When GW Was Quirky and Interesting and More Interested In Making Cool Shit Than Issuing Cease- And- Desist Orders OR: The Games Workshop Staff, Circa 1987

Looking at the incredible pics Jeff put up recently from the 1983 Citadel Compendium put me on mind of one of my favorite pieces from the original (1987) version of Rogue Trader.  It's a group caricature portrait of the GW staff at the time, done up in the early gonzo form of what would become the 40k aesthetic.

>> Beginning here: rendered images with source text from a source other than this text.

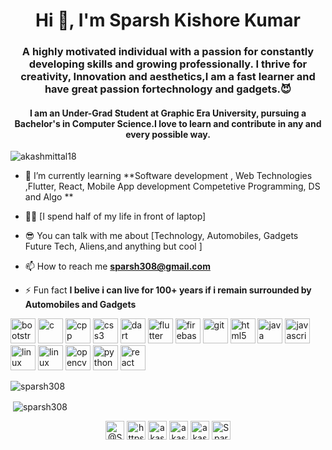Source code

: <h1 align="center">Hi 👋, I'm Sparsh Kishore Kumar</h1>
<h3 align="center">A highly motivated individual with a passion for constantly developing skills and
growing professionally. I thrive for creativity, Innovation and aesthetics,I am a fast
learner and have great passion fortechnology and gadgets.😈</h3>

<h4 align="center">I am an Under-Grad Student at Graphic Era University, pursuing a Bachelor's in Computer Science.I love to learn and contribute in any and every possible way.</h4>

<p align="left"> <img src="https://komarev.com/ghpvc/?username=akashmittal18" alt="akashmittal18" /> </p>

- 🌱 I’m currently learning **Software development , Web Technologies ,Flutter, React, Mobile App development Competetive Programming, DS and Algo **

- 👨‍💻 [I spend half of my life in front of laptop]

- 😎 You can talk with me about [Technology, Automobiles, Gadgets Future Tech, Aliens,and anything but cool ]

- 📫 How to reach me **sparsh308@gmail.com**

- ⚡ Fun fact **I belive i can live for 100+ years if i remain surrounded by Automobiles and Gadgets**

<p align="left"><img src="https://img.icons8.com/color/48/000000/bootstrap.png" alt="bootstrap" width="40" height="40"/> <img src="https://img.icons8.com/color/48/000000/c-programming.png" alt="c" width="40" height="40"/> <img src="https://img.icons8.com/color/48/000000/c-plus-plus-logo.png" alt="cpp" width="40" height="40"/> <img src="https://img.icons8.com/color/48/000000/css3.png" alt="css3" width="40" height="40"/> <img src="https://img.icons8.com/color/48/000000/dart.png" alt="dart" width="40" height="40"/> <img src="https://img.icons8.com/color/48/000000/flutter.png" alt="flutter" width="40" height="40"/> <img src="https://img.icons8.com/color/48/000000/google-firebase-console.png" alt="firebase" width="40" height="40"/> <img src="https://img.icons8.com/color/48/000000/git.png" alt="git" width="40" height="40"/> <img src="https://img.icons8.com/color/48/000000/html-5.png" alt="html5" width="40" height="40"/> <img src="https://img.icons8.com/color/48/000000/java-coffee-cup-logo.png" alt="java" width="40" height="40"/> <img src="https://img.icons8.com/color/48/000000/javascript.png" alt="javascript" width="40" height="40"/> <img src="https://img.icons8.com/color/48/000000/linux.png" alt="linux" width="40" height="40"/> <img src="https://img.icons8.com/color/48/000000/ubuntu--v1.png" alt="linux" width="40" height="40"/> <img src="https://www.vectorlogo.zone/logos/opencv/opencv-icon.svg" alt="opencv" width="40" height="40"/> <img src="https://img.icons8.com/color/48/000000/python.png" alt="python" width="40" height="40"/> <img src="https://img.icons8.com/color/48/000000/react-native.png" alt="react" width="40" height="40"/></p>
<p><img align="center" src="https://github-readme-stats.vercel.app/api/top-langs/?username=sparsh308&layout=compact&hide=html" alt="sparsh308" /></p>

<p>&nbsp;<img align="center" src="https://github-readme-stats.vercel.app/api?username=sparsh308&theme=dark&show_icons=true" alt="sparsh308" /></p>

<p align="center">
<a href="https://twitter.com/SparshKishore" target="blank"><img align="center" src="https://img.icons8.com/fluent/48/000000/twitter.png" alt="@SparshKishore" height="30" width="30" /></a>
<a href="https://www.linkedin.com/in/sparsh-kishore-kumar/" target="blank"><img align="center" src="https://img.icons8.com/fluent/48/000000/linkedin.png" alt="https://www.linkedin.com/in/sparsh-kishore-kumar/" height="30" width="30" /></a>
<a href="https://instagram.com/akash_mittal18" target="blank"><img align="center" src="https://img.icons8.com/fluent/48/000000/instagram-new.png" alt="akash_mittal18" height="30" width="30" /></a>
<a href="mailto:sparsh308@gmail.com" target="blank"><img align="center"  src="https://img.icons8.com/color/48/000000/gmail.png" alt="akash.mittal898" height="30" width="30" /></a>
<a href="https://medium.com/@sparsh308" target="blank"><img align="center" src="https://img.icons8.com/color/96/000000/medium-monogram.png" alt="akashmittal18" height="30" width="30" /></a>  
<a href="https://dev.to/sparsh308" target="blank"><img align="center" src="https://d2fltix0v2e0sb.cloudfront.net/dev-badge.svg" alt="Sparsh's DEV Profile" height="30" width="30">
</a>
</p>

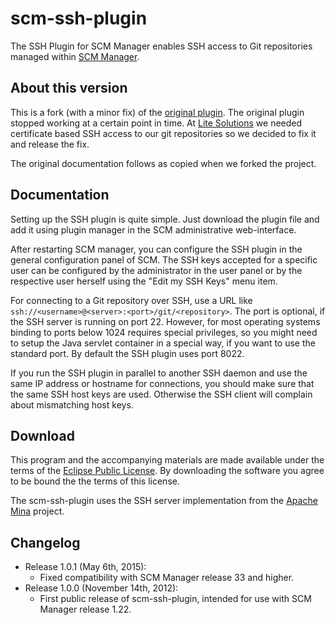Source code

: # scm-ssh-plugin

The SSH Plugin for SCM Manager enables SSH access to Git repositories managed 
within [SCM Manager](http://www.scm-manager.org/).

## About this version

This is a fork (with a minor fix) of the [original plugin](http://oss.aquenos.com/scm/scm-ssh-plugin/).
The original plugin stopped working at a certain point in time.
At [Lite Solutions](http://www.litesolutions.es) we needed certificate based SSH
access to our git repositories so we decided to fix it and release the fix.

The original documentation follows as copied when we forked the project.

## Documentation

Setting up the SSH plugin is quite simple. Just download the plugin file and 
add it using plugin manager in the SCM administrative web-interface.

After restarting SCM manager, you can configure the SSH plugin in the general 
configuration panel of SCM. The SSH keys accepted for a specific user can be 
configured by the administrator in the user panel or by the respective user 
herself using the "Edit my SSH Keys" menu item.

For connecting to a Git repository over SSH, use a URL like `ssh://<username>@<server>:<port>/git/<repository>`. 
The port is optional, if the SSH server is running on port 22. However, for 
most operating systems binding to ports below 1024 requires special privileges, 
so you might need to setup the Java servlet container in a special way, if you 
want to use the standard port. By default the SSH plugin uses port 8022.

If you run the SSH plugin in parallel to another SSH daemon and use the same IP 
address or hostname for connections, you should make sure that the same SSH 
host keys are used. Otherwise the SSH client will complain about mismatching 
host keys.

## Download

This program and the accompanying materials are made available under the terms 
of the [Eclipse Public License](http://www.eclipse.org/legal/epl-v10.html). By 
downloading the software you agree to be bound the the terms of this license.

The scm-ssh-plugin uses the SSH server implementation from the [Apache Mina](http://mina.apache.org/) 
project.

## Changelog

- Release 1.0.1 (May 6th, 2015):
	- Fixed compatibility with SCM Manager release 33 and higher.
- Release 1.0.0 (November 14th, 2012):
	- First public release of scm-ssh-plugin, intended for use with SCM Manager 
release 1.22.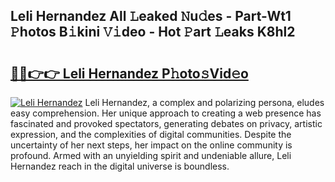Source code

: ## Leli Hernandez All 𝙻eaked 𝙽u𝚍es - Part-Wt1 𝙿hotos B𝚒kini 𝚅𝚒deo - Hot 𝙿art 𝙻eaks K8hl2

# <h2><a href="http://ld3ozrv.urlbe.top/?page=Leli+Hernandez">🔗🔗👉👉 Leli Hernandez P𝚑oto𝚜Vid𝚎o</a></h2>

[![Leli Hernandez](https://i.imgur.com/eBuTRDB.gif)](http://ld3ozrv.urlbe.top/?page=Leli+Hernandez)
Leli Hernandez, a complex and polarizing persona, eludes easy comprehension. Her unique approach to creating a web presence has fascinated and provoked spectators, generating debates on privacy, artistic expression, and the complexities of digital communities. Despite the uncertainty of her next steps, her impact on the online community is profound. Armed with an unyielding spirit and undeniable allure, Leli Hernandez reach in the digital universe is boundless.
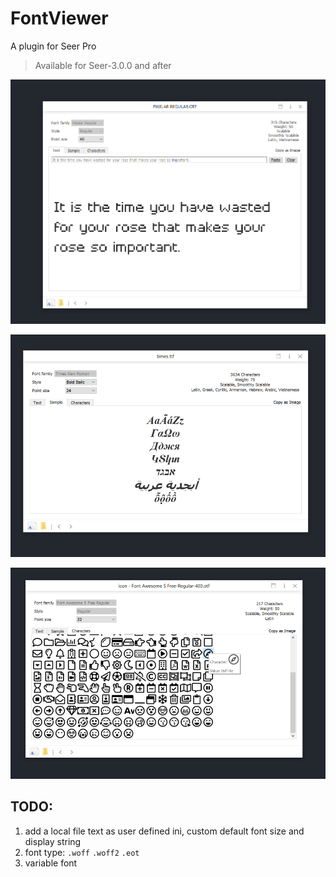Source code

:# FontViewer

A plugin for Seer Pro

> Available for Seer-3.0.0 and after

![](res/2022-09-29-21-27-28.png)

![](res/2022-09-30-17-34-24.png)

![](res/2022-09-30-17-34-35.png)



## TODO:
 
1. add a local file text as user defined ini, custom default font
    size and display string
2. font type: `.woff` `.woff2` `.eot` 
3. variable font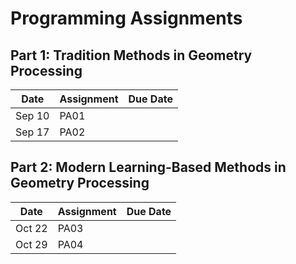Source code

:# Programming Assignments

## Part 1: Tradition Methods in Geometry Processing

| Date | Assignment | Due Date |
|-|-|-|
| Sep 10 | PA01 | |
| Sep 17 | PA02 | |

## Part 2: Modern Learning-Based Methods in Geometry Processing

| Date | Assignment | Due Date |
|-|-|-|
| Oct 22  | PA03 |  |
| Oct 29  | PA04 |  |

To me, it's emblematic of GW's shift from the quirky, individual, and interesting to the dull, impersonal, and monolithic.  I think this comes across in every aspect of the company's output.  The artwork becomes more consistent and technically refined, but loses the odd, personal, sometimes wildly divergent work of artists like John Blanche, Ian Miller, John Sibbick (remember the punked-out dwarf hacking through the goblin on the over of WFRP 1st ed?), and Martin McKenna, who did the group portrait above and whose pencil work can be found throughout a lot of early WFRP stuff (he did all the interior illos for The Enemy Within: Death on the Reik, for instance) , resulting in a comparatively stagnant, predictable, uniform aesthetic that has more to do with maintaining "brand identity" than anything else.  White Dwarf's past awesomeness and sad metamorphosis into little more than a glossy advertising brochure is already well documented here and elsewhere.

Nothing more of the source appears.